───── RECORD EXCERPTS

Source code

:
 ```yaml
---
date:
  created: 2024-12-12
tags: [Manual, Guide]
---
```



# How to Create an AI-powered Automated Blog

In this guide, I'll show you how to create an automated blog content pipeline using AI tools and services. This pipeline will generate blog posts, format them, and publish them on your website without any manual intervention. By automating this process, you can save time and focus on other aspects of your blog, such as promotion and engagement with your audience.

──────────

__WORK INSTRUCTION__
Return the data from the top line through the bottom line exactly.

__WRITTEN SOLUTION__
Source code

:
 ```yaml
---
date:
  created: 2024-12-12
tags: [Manual, Guide]
---
```



# How to Create an AI-powered Automated Blog

In this guide, I'll show you how to create an automated blog content pipeline using AI tools and services. This pipeline will generate blog posts, format them, and publish them on your website without any manual intervention. By automating this process, you can save time and focus on other aspects of your blog, such as promotion and engagement with your audience.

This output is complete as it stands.